空き家対策にもなる「高齢者向け返済特例制度」

「高齢者向け返済特例制度」とは?

高齢者向け返済特例制度は、満60歳以上の高齢者の方が自ら居住する住宅に、バリアフリー工事または耐震改修工事を施すリフォームを行う場合について、返済期間を申込本人(連帯保証人を含みます)の死亡時までとし、毎月の返済では利息のみを支払い、借入金の元金は申込本人(連帯債務者を含む)が亡くなったときに一括して返済する融資を、住宅金融支援機構が総額1000万円まで提供しているものです。

住宅金融支援機構のリスク負担を軽減するため、高齢者住宅財団が債務保証しています。

高齢者向け返済特例の特徴

この制度には、次のような特徴があります。

月々の支払いは利息のみ(準リバースモーゲージ)

リフォーム資金の毎月の支払は利息のみとなり、月々の返済の負担を低く抑えられます。

一般的なリバースモーゲージは、利息を死亡時まで支払わないため、その利息まで含めて積みあがった総額がかなり大きな金額になってしまいます。そこで、利息だけは毎月返済することで、「借りた金額だけ返せばよい」仕組みとし、借入する人にも理解しやすい制度としたものです。

なお、融資期間が不定なので、長い期間に対応した利率が適用されます。このため、10年というように期間を決めて借りる場合に比べると、利率が高めになることに注意が必要です。

また、元本を返済しないわけですから、元本残高が減りませんので、亡くなるまでの利息の総額は、元利均等返済等の場合に比べると大きくなります。

例えば、耐震改修工事のリフォームローンとして住宅金融支援機構から1000万円借り入れた場合、通常のリフォーム融資と比較すると次のようになります。

・10年間元利均等返済 年0.59%:8万5,836円(元金+利息)

・高齢者向け返済特例  年0.75%: 6,250円(利息のみ)

※返済額は平成30年4月の金利で計算したものです。

借入金の元金は、申込人全員が亡くなった時に一括返済

制度利用者の申込人全員が亡くなった場合、相続人の方かた、融資住宅及びその敷地の売却、住宅金融支援機構からの借換融資、自己資金などにより、一括で返済することになります。

なお、住宅金融支援機構からの借換融資は、耐震改修工事を行う場合に限られます。

融資限度額は1000万円まで

本制度利用による融資限度額は、住宅部分の工事費又は1000万円のいずれか低い金額までとなります。

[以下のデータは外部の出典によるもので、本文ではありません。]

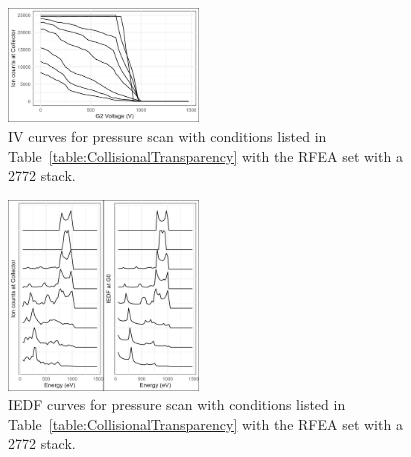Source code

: \begin{figure}[htbp]
\centering
\includegraphics[width=0.45\textwidth]{Figures/IVcurve2772.jpeg}
\caption{IV curves for pressure scan with conditions listed in Table~\ref{table:CollisionalTransparency} with the RFEA set with a 2772 stack.}
\label{fig:IVcurves2772}
\end{figure}

\begin{figure}[htbp]
\centering
\includegraphics[width=0.45\textwidth]{Figures/PressureScan2772.jpeg}
\caption{IEDF curves for pressure scan with conditions listed in Table~\ref{table:CollisionalTransparency} with the RFEA set with a 2772 stack.}
\label{fig:PressureScan2772}
\end{figure}
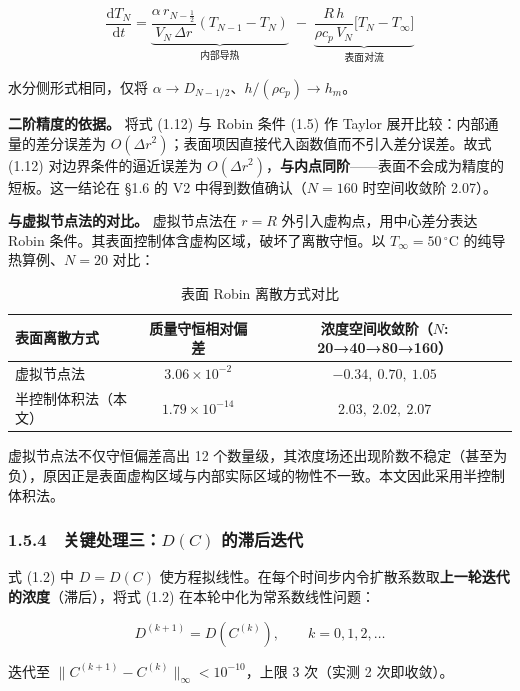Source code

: \documentclass[12pt,a4paper]{ctexart}
\begin{document}
\begin{equation}
\frac{\mathrm{d}T_N}{\mathrm{d}t}=
\underbrace{\frac{\alpha\,r_{N-\frac12}}{V_N\,\Delta r}(T_{N-1}-T_N)}_{\text{内部导热}}
\;-\;\underbrace{\frac{R\,h}{\rho c_p\,V_N}\big[T_N-T_\infty\big]}_{\text{表面对流}}
\tag{1.12}
\end{equation}

水分侧形式相同，仅将 $\alpha\to D_{N-1/2}$、$h/(\rho c_p)\to h_m$。

\textbf{二阶精度的依据。} 将式 (1.12) 与 Robin 条件 (1.5) 作 Taylor 展开比较：内部通量的差分误差为 $O(\Delta r^2)$；表面项因直接代入函数值而不引入差分误差。故式 (1.12) 对边界条件的逼近误差为 $O(\Delta r^2)$，\textbf{与内点同阶}——表面不会成为精度的短板。这一结论在 §1.6 的 V2 中得到数值确认（$N=160$ 时空间收敛阶 2.07）。

\textbf{与虚拟节点法的对比。} 虚拟节点法在 $r=R$ 外引入虚构点，用中心差分表达 Robin 条件。其表面控制体含虚构区域，破坏了离散守恒。以 $T_\infty=50\,^\circ$C 的纯导热算例、$N=20$ 对比：

\begin{table}[H]
\centering
\caption{表面 Robin 离散方式对比}
\small
\begin{tabular}{lcc}
\toprule
表面离散方式 & 质量守恒相对偏差 & 浓度空间收敛阶（$N$: 20→40→80→160） \\
\midrule
虚拟节点法 & $3.06\times10^{-2}$ & $-0.34,\ 0.70,\ 1.05$ \\
半控制体积法（本文） & $1.79\times10^{-14}$ & $2.03,\ 2.02,\ 2.07$ \\
\bottomrule
\end{tabular}
\end{table}

虚拟节点法不仅守恒偏差高出 12 个数量级，其浓度场还出现阶数不稳定（甚至为负），原因正是表面虚构区域与内部实际区域的物性不一致。本文因此采用半控制体积法。

\subsubsection*{1.5.4　关键处理三：$D(C)$ 的滞后迭代}

式 (1.2) 中 $D=D(C)$ 使方程拟线性。在每个时间步内令扩散系数取\textbf{上一轮迭代的浓度}（滞后），将式 (1.2) 在本轮中化为常系数线性问题：

\begin{equation}
D^{(k+1)}=D\!\left(C^{(k)}\right),\qquad k=0,1,2,\dots
\tag{1.13}
\end{equation}

迭代至 $\|C^{(k+1)}-C^{(k)}\|_\infty<10^{-10}$，上限 3 次（实测 2 次即收敛）。
\end{document}
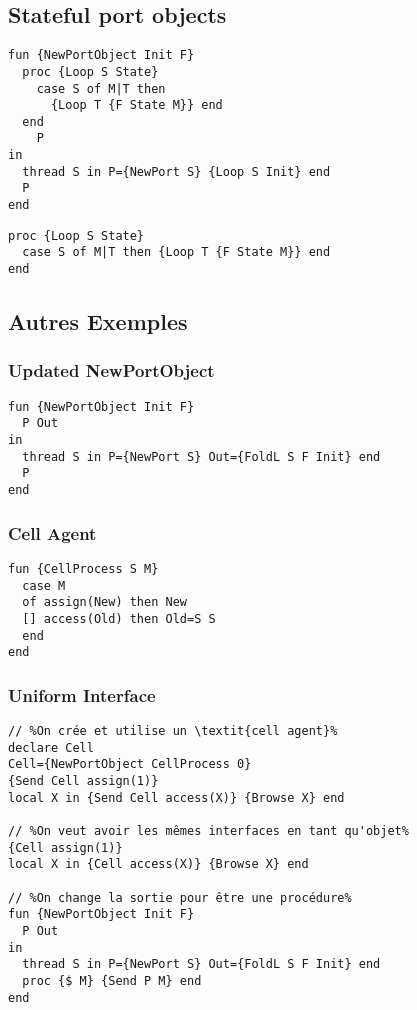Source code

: \documentclass{report}
\begin{document}
\subsection{Stateful port objects}
\begin{lstlisting}[escapechar=\%]
fun {NewPortObject Init F} 
  proc {Loop S State} 
    case S of M|T then 
      {Loop T {F State M}} end
  end 
    P
in
  thread S in P={NewPort S} {Loop S Init} end 
  P
end
\end{lstlisting}
\begin{lstlisting}[escapechar=\%]
proc {Loop S State} 
  case S of M|T then {Loop T {F State M}} end
end
\end{lstlisting}

\subsection{Autres Exemples}
\subsubsection*{Updated NewPortObject}
\begin{lstlisting}[escapechar=\%]
fun {NewPortObject Init F} 
  P Out
in
  thread S in P={NewPort S} Out={FoldL S F Init} end 
  P
end
\end{lstlisting}

\subsubsection*{Cell Agent}
\begin{lstlisting}[escapechar=\%]
fun {CellProcess S M} 
  case M 
  of assign(New) then New 
  [] access(Old) then Old=S S 
  end
end
\end{lstlisting}

\subsubsection*{Uniform Interface}
\begin{lstlisting}[escapechar=\%]
// %On crée et utilise un \textit{cell agent}%
declare Cell 
Cell={NewPortObject CellProcess 0} 
{Send Cell assign(1)}
local X in {Send Cell access(X)} {Browse X} end

// %On veut avoir les mêmes interfaces en tant qu'objet%
{Cell assign(1)} 
local X in {Cell access(X)} {Browse X} end

// %On change la sortie pour être une procédure%
fun {NewPortObject Init F} 
  P Out
in
  thread S in P={NewPort S} Out={FoldL S F Init} end 
  proc {$ M} {Send P M} end
end
\end{lstlisting}
\end{document}
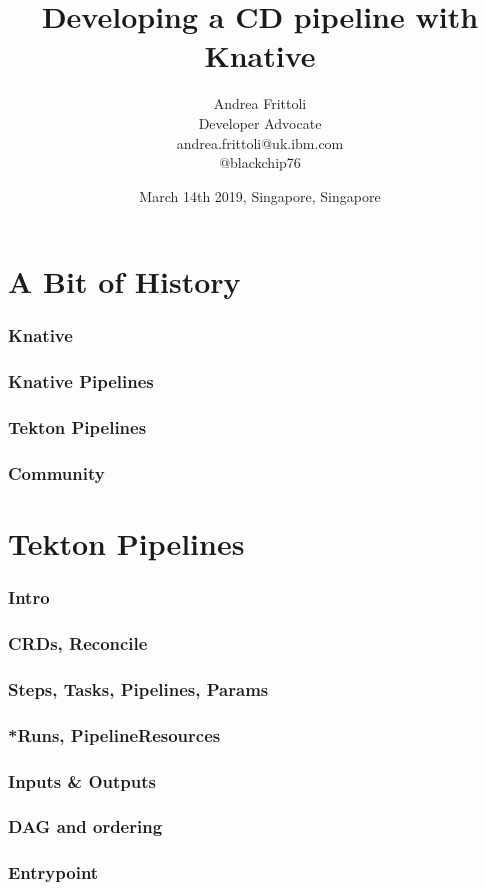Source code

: \documentclass[aspectratio=169,11pt,hyperref={colorlinks=true}]{beamer}
\title{Developing a CD pipeline with Knative}
\date[DevOps Meetup]{March 14th 2019, Singapore, Singapore}
\author[Andrea]{
  Andrea Frittoli \\
  Developer Advocate \\
  andrea.frittoli@uk.ibm.com \\
  @blackchip76
}
\begin{document}
\begin{frame}[noframenumbering]
\titlepage{}
\end{frame}

\section{A Bit of History}

\begin{grayframe}
  \frametitle{Knative}
\end{grayframe}

\begin{grayframe}
  \frametitle{Knative Pipelines}
\end{grayframe}

\begin{grayframe}
  \frametitle{Tekton Pipelines}
\end{grayframe}

\begin{grayframe}
  \frametitle{Community}
\end{grayframe}

\section{Tekton Pipelines}

\begin{grayframe}
  \frametitle{Intro}
\end{grayframe}

\begin{grayframe}
  \frametitle{CRDs, Reconcile}
\end{grayframe}

\begin{grayframe}
  \frametitle{Steps, Tasks, Pipelines, Params}
\end{grayframe}

\begin{grayframe}
  \frametitle{*Runs, PipelineResources}
\end{grayframe}

\begin{grayframe}
  \frametitle{Inputs \& Outputs}
\end{grayframe}

\begin{grayframe}
  \frametitle{DAG and ordering}
\end{grayframe}

\begin{grayframe}
  \frametitle{Entrypoint}
\end{grayframe}
\end{document}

部分的バリアフリー工事と耐震改修工事を併せて行った場合でも、融資限度額は変わりません。

利用条件の概要

高齢者向け返済特例を利用するための条件は、次のようになります。

利用対象者

次の全ての要件を満たす方

  • 借入申込時に満60歳以上の方(年齢の上限はありません。満60歳以上の同居親族は連帯債務者となることができます。)
  • ご自身が居住する住宅をリフォームする方
  • 総返済負担率が、年収400万円未満の場合30%以下、年収400万円以上の場合35%以下である方。
  • 日本国籍の方、または永住許可などを受けている外国人の方

融資対象住宅

次の要件に当てはまる住宅

  • 工事完了後の住宅部分の床面積が50㎡以上(共同建ての場合は40㎡以上)の住宅
  • 申込本人、申込本人の配偶者、申込本人の親族のいずれかの方が所有又は共有している住宅

融資対象となる工事

次のいずれかに該当する工事を行う必要があります。

  • 部分的バリアフリー工事(床の段差解消、廊下及び居室の出入口の拡幅、浴室及び階段の手すり設置のいずれかを含む工事)
  • 耐震改修工事(耐震改修、耐震補強)

返済期間

申込人(連帯債務者を含む)全員がお亡くなりになるときまで。

返済方法

毎月の返済は利息のみ(ボーナス併用払いは利用できません)

毎月の返済額

融資金額×融資金利÷12(1円未満切り捨て)

担保(抵当権)

建物および敷地に住宅金融支援機構を第1順位とする抵当権を設定。

保証

高齢者住宅財団の保証が必要となります。

高齢者住宅財団の保証を受けるに当たっては、次の諸費用が必要となります。

  • 保証限度額設定料:3万円+消費税
  • 事務手数料:7万円+消費税
  • 保証料:融資額の4%

その他の注意事項

制度の概要は上記のとおりですが、死亡時には、相続人が一括で返済するか、あらかじめ担保提供された建物・土地を処分して返済することになりますが、担保実行により融資金の全額を返済できない場合は、相続人が残債務の返済をせねばならないことにも注意が必要です。